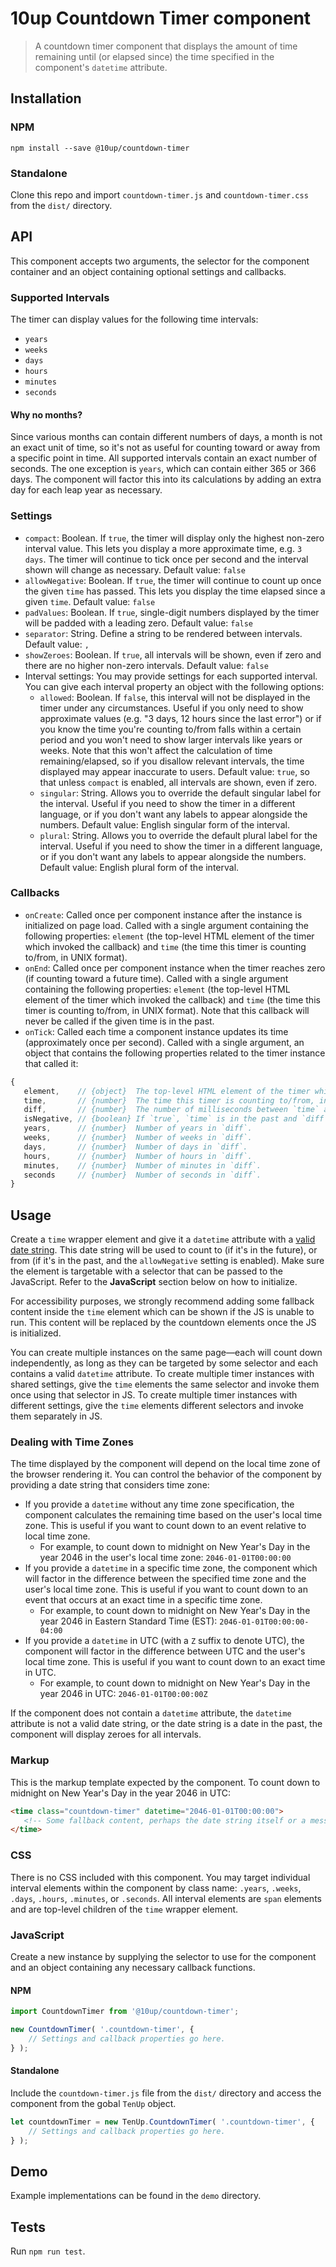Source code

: # 10up Countdown Timer component

> A countdown timer component that displays the amount of time remaining until (or elapsed since) the time specified in the component's `datetime` attribute.

## Installation

### NPM
 `npm install --save @10up/countdown-timer`

### Standalone
 Clone this repo and import `countdown-timer.js` and `countdown-timer.css` from the `dist/` directory.

## API

 This component accepts two arguments, the selector for the component container and an object containing optional settings and callbacks.

### Supported Intervals

The timer can display values for the following time intervals:

 - `years`
 - `weeks`
 - `days`
 - `hours`
 - `minutes`
 - `seconds`

#### Why no months?

Since various months can contain different numbers of days, a month is not an exact unit of time, so it's not as useful for counting toward or away from a specific point in time. All supported intervals contain an exact number of seconds. The one exception is `years`, which can contain either 365 or 366 days. The component will factor this into its calculations by adding an extra day for each leap year as necessary.

### Settings

 - `compact`: Boolean. If `true`, the timer will display only the highest non-zero interval value. This lets you display a more approximate time, e.g. `3 days`. The timer will continue to tick once per second and the interval shown will change as necessary. Default value: `false`
 - `allowNegative`: Boolean. If `true`, the timer will continue to count up once the given `time` has passed. This lets you display the time elapsed since a given `time`. Default value: `false`
 - `padValues`: Boolean. If `true`, single-digit numbers displayed by the timer will be padded with a leading zero. Default value: `false`
 - `separator`: String. Define a string to be rendered between intervals. Default value: `, `
 - `showZeroes`: Boolean. If `true`, all intervals will be shown, even if zero and there are no higher non-zero intervals. Default value: `false`
 - Interval settings: You may provide settings for each supported interval. You can give each interval property an object with the following options:
   * `allowed`: Boolean. If `false`, this interval will not be displayed in the timer under any circumstances. Useful if you only need to show approximate values (e.g. "3 days, 12 hours since the last error") or if you know the time you're counting to/from falls within a certain period and you won't need to show larger intervals like years or weeks. Note that this won't affect the calculation of time remaining/elapsed, so if you disallow relevant intervals, the time displayed may appear inaccurate to users. Default value: `true`, so that unless `compact` is enabled, all intervals are shown, even if zero.
   * `singular`: String. Allows you to override the default singular label for the interval. Useful if you need to show the timer in a different language, or if you don't want any labels to appear alongside the numbers. Default value: English singular form of the interval.
   * `plural`: String. Allows you to override the default plural label for the interval. Useful if you need to show the timer in a different language, or if you don't want any labels to appear alongside the numbers. Default value: English plural form of the interval.

### Callbacks

 - `onCreate`: Called once per component instance after the instance is initialized on page load. Called with a single argument containing the following properties: `element` (the top-level HTML element of the timer which invoked the callback) and `time` (the time this timer is counting to/from, in UNIX format).
 - `onEnd`: Called once per component instance when the timer reaches zero (if counting toward a future time). Called with a single argument containing the following properties: `element` (the top-level HTML element of the timer which invoked the callback) and `time` (the time this timer is counting to/from, in UNIX format). Note that this callback will never be called if the given time is in the past.
 - `onTick`: Called each time a component instance updates its time (approximately once per second). Called with a single argument, an object that contains the following properties related to the timer instance that called it:

 ```js
 {
	element,    // {object}  The top-level HTML element of the timer which invoked the callback.
	time,       // {number}  The time this timer is counting to/from, in UNIX format.
	diff,       // {number}  The number of milliseconds between `time` and the moment `onTick` was called.
	isNegative, // {boolean} If `true`, `time` is in the past and `diff` is a negative number.
	years,      // {number}  Number of years in `diff`.
	weeks,      // {number}  Number of weeks in `diff`.
	days,       // {number}  Number of days in `diff`.
	hours,      // {number}  Number of hours in `diff`.
	minutes,    // {number}  Number of minutes in `diff`.
	seconds     // {number}  Number of seconds in `diff`.
}
 ```

## Usage

Create a `time` wrapper element and give it a `datetime` attribute with a [valid date string](https://developer.mozilla.org/en-US/docs/Web/HTML/Date_and_time_formats). This date string will be used to count to (if it's in the future), or from (if it's in the past, and the `allowNegative` setting is enabled). Make sure the element is targetable with a selector that can be passed to the JavaScript. Refer to the **JavaScript** section below on how to initialize.

For accessibility purposes, we strongly recommend adding some fallback content inside the `time` element which can be shown if the JS is unable to run. This content will be replaced by the countdown elements once the JS is initialized.

You can create multiple instances on the same page—each will count down independently, as long as they can be targeted by some selector and each contains a valid `datetime` attribute. To create multiple timer instances with shared settings, give the `time` elements the same selector and invoke them once using that selector in JS. To create multiple timer instances with different settings, give the `time` elements different selectors and invoke them separately in JS.

### Dealing with Time Zones

The time displayed by the component will depend on the local time zone of the browser rendering it. You can control the behavior of the component by providing a date string that considers time zone:

 - If you provide a `datetime` without any time zone specification, the component calculates the remaining time based on the user's local time zone. This is useful if you want to count down to an event relative to local time zone.
   * For example, to count down to midnight on New Year's Day in the year 2046 in the user's local time zone: `2046-01-01T00:00:00`
 - If you provide a `datetime` in a specific time zone, the component which will factor in the difference between the specified time zone and the user's local time zone. This is useful if you want to count down to an event that occurs at an exact time in a specific time zone.
   * For example, to count down to midnight on New Year's Day in the year 2046 in Eastern Standard Time (EST): `2046-01-01T00:00:00-04:00`
 - If you provide a `datetime` in UTC (with a `Z` suffix to denote UTC), the component will factor in the difference between UTC and the user's local time zone. This is useful if you want to count down to an exact time in UTC.
   * For example, to count down to midnight on New Year's Day in the year 2046 in UTC: `2046-01-01T00:00:00Z`

If the component does not contain a `datetime` attribute, the `datetime` attribute is not a valid date string, or the date string is a date in the past, the component will display zeroes for all intervals.

### Markup

 This is the markup template expected by the component. To count down to midnight on New Year's Day in the year 2046 in UTC:

 ```html
<time class="countdown-timer" datetime="2046-01-01T00:00:00">
	<!-- Some fallback content, perhaps the date string itself or a message to users or machines that can't view this component with JS. -->
</time>
 ```

### CSS

There is no CSS included with this component. You may target individual interval elements within the component by class name: `.years`, `.weeks`, `.days`, `.hours`, `.minutes`, or `.seconds`. All interval elements are `span` elements and are top-level children of the `time` wrapper element.

### JavaScript

 Create a new instance by supplying the selector to use for the component and an object containing any necessary callback functions.

#### NPM

```javascript
import CountdownTimer from '@10up/countdown-timer';

new CountdownTimer( '.countdown-timer', {
	// Settings and callback properties go here.
} );
```

#### Standalone

Include the `countdown-timer.js` file from the `dist/` directory and access the component from the gobal `TenUp` object.

```javascript
let countdownTimer = new TenUp.CountdownTimer( '.countdown-timer', {
	// Settings and callback properties go here.
} );
```

## Demo

Example implementations can be found in the `demo` directory.

## Tests

Run `npm run test`.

--------------------------------------------------

▶ **About this exercise**
The records above must be echoed exactly, minus their pictures.

▶ **Response area**
Source code

: # 10up Countdown Timer component

> A countdown timer component that displays the amount of time remaining until (or elapsed since) the time specified in the component's `datetime` attribute.

## Installation

### NPM
 `npm install --save @10up/countdown-timer`

### Standalone
 Clone this repo and import `countdown-timer.js` and `countdown-timer.css` from the `dist/` directory.

## API

 This component accepts two arguments, the selector for the component container and an object containing optional settings and callbacks.

### Supported Intervals

The timer can display values for the following time intervals:

 - `years`
 - `weeks`
 - `days`
 - `hours`
 - `minutes`
 - `seconds`

#### Why no months?

Since various months can contain different numbers of days, a month is not an exact unit of time, so it's not as useful for counting toward or away from a specific point in time. All supported intervals contain an exact number of seconds. The one exception is `years`, which can contain either 365 or 366 days. The component will factor this into its calculations by adding an extra day for each leap year as necessary.

### Settings

 - `compact`: Boolean. If `true`, the timer will display only the highest non-zero interval value. This lets you display a more approximate time, e.g. `3 days`. The timer will continue to tick once per second and the interval shown will change as necessary. Default value: `false`
 - `allowNegative`: Boolean. If `true`, the timer will continue to count up once the given `time` has passed. This lets you display the time elapsed since a given `time`. Default value: `false`
 - `padValues`: Boolean. If `true`, single-digit numbers displayed by the timer will be padded with a leading zero. Default value: `false`
 - `separator`: String. Define a string to be rendered between intervals. Default value: `, `
 - `showZeroes`: Boolean. If `true`, all intervals will be shown, even if zero and there are no higher non-zero intervals. Default value: `false`
 - Interval settings: You may provide settings for each supported interval. You can give each interval property an object with the following options:
   * `allowed`: Boolean. If `false`, this interval will not be displayed in the timer under any circumstances. Useful if you only need to show approximate values (e.g. "3 days, 12 hours since the last error") or if you know the time you're counting to/from falls within a certain period and you won't need to show larger intervals like years or weeks. Note that this won't affect the calculation of time remaining/elapsed, so if you disallow relevant intervals, the time displayed may appear inaccurate to users. Default value: `true`, so that unless `compact` is enabled, all intervals are shown, even if zero.
   * `singular`: String. Allows you to override the default singular label for the interval. Useful if you need to show the timer in a different language, or if you don't want any labels to appear alongside the numbers. Default value: English singular form of the interval.
   * `plural`: String. Allows you to override the default plural label for the interval. Useful if you need to show the timer in a different language, or if you don't want any labels to appear alongside the numbers. Default value: English plural form of the interval.

### Callbacks

 - `onCreate`: Called once per component instance after the instance is initialized on page load. Called with a single argument containing the following properties: `element` (the top-level HTML element of the timer which invoked the callback) and `time` (the time this timer is counting to/from, in UNIX format).
 - `onEnd`: Called once per component instance when the timer reaches zero (if counting toward a future time). Called with a single argument containing the following properties: `element` (the top-level HTML element of the timer which invoked the callback) and `time` (the time this timer is counting to/from, in UNIX format). Note that this callback will never be called if the given time is in the past.
 - `onTick`: Called each time a component instance updates its time (approximately once per second). Called with a single argument, an object that contains the following properties related to the timer instance that called it:

 ```js
 {
	element,    // {object}  The top-level HTML element of the timer which invoked the callback.
	time,       // {number}  The time this timer is counting to/from, in UNIX format.
	diff,       // {number}  The number of milliseconds between `time` and the moment `onTick` was called.
	isNegative, // {boolean} If `true`, `time` is in the past and `diff` is a negative number.
	years,      // {number}  Number of years in `diff`.
	weeks,      // {number}  Number of weeks in `diff`.
	days,       // {number}  Number of days in `diff`.
	hours,      // {number}  Number of hours in `diff`.
	minutes,    // {number}  Number of minutes in `diff`.
	seconds     // {number}  Number of seconds in `diff`.
}
 ```

## Usage

Create a `time` wrapper element and give it a `datetime` attribute with a [valid date string](https://developer.mozilla.org/en-US/docs/Web/HTML/Date_and_time_formats). This date string will be used to count to (if it's in the future), or from (if it's in the past, and the `allowNegative` setting is enabled). Make sure the element is targetable with a selector that can be passed to the JavaScript. Refer to the **JavaScript** section below on how to initialize.

For accessibility purposes, we strongly recommend adding some fallback content inside the `time` element which can be shown if the JS is unable to run. This content will be replaced by the countdown elements once the JS is initialized.

You can create multiple instances on the same page—each will count down independently, as long as they can be targeted by some selector and each contains a valid `datetime` attribute. To create multiple timer instances with shared settings, give the `time` elements the same selector and invoke them once using that selector in JS. To create multiple timer instances with different settings, give the `time` elements different selectors and invoke them separately in JS.

### Dealing with Time Zones

The time displayed by the component will depend on the local time zone of the browser rendering it. You can control the behavior of the component by providing a date string that considers time zone:

 - If you provide a `datetime` without any time zone specification, the component calculates the remaining time based on the user's local time zone. This is useful if you want to count down to an event relative to local time zone.
   * For example, to count down to midnight on New Year's Day in the year 2046 in the user's local time zone: `2046-01-01T00:00:00`
 - If you provide a `datetime` in a specific time zone, the component which will factor in the difference between the specified time zone and the user's local time zone. This is useful if you want to count down to an event that occurs at an exact time in a specific time zone.
   * For example, to count down to midnight on New Year's Day in the year 2046 in Eastern Standard Time (EST): `2046-01-01T00:00:00-04:00`
 - If you provide a `datetime` in UTC (with a `Z` suffix to denote UTC), the component will factor in the difference between UTC and the user's local time zone. This is useful if you want to count down to an exact time in UTC.
   * For example, to count down to midnight on New Year's Day in the year 2046 in UTC: `2046-01-01T00:00:00Z`

If the component does not contain a `datetime` attribute, the `datetime` attribute is not a valid date string, or the date string is a date in the past, the component will display zeroes for all intervals.

### Markup

 This is the markup template expected by the component. To count down to midnight on New Year's Day in the year 2046 in UTC:

 ```html
<time class="countdown-timer" datetime="2046-01-01T00:00:00">
	<!-- Some fallback content, perhaps the date string itself or a message to users or machines that can't view this component with JS. -->
</time>
 ```

### CSS

There is no CSS included with this component. You may target individual interval elements within the component by class name: `.years`, `.weeks`, `.days`, `.hours`, `.minutes`, or `.seconds`. All interval elements are `span` elements and are top-level children of the `time` wrapper element.

### JavaScript

 Create a new instance by supplying the selector to use for the component and an object containing any necessary callback functions.

#### NPM

```javascript
import CountdownTimer from '@10up/countdown-timer';

new CountdownTimer( '.countdown-timer', {
	// Settings and callback properties go here.
} );
```

#### Standalone

Include the `countdown-timer.js` file from the `dist/` directory and access the component from the gobal `TenUp` object.

```javascript
let countdownTimer = new TenUp.CountdownTimer( '.countdown-timer', {
	// Settings and callback properties go here.
} );
```

## Demo

Example implementations can be found in the `demo` directory.

## Tests

Run `npm run test`.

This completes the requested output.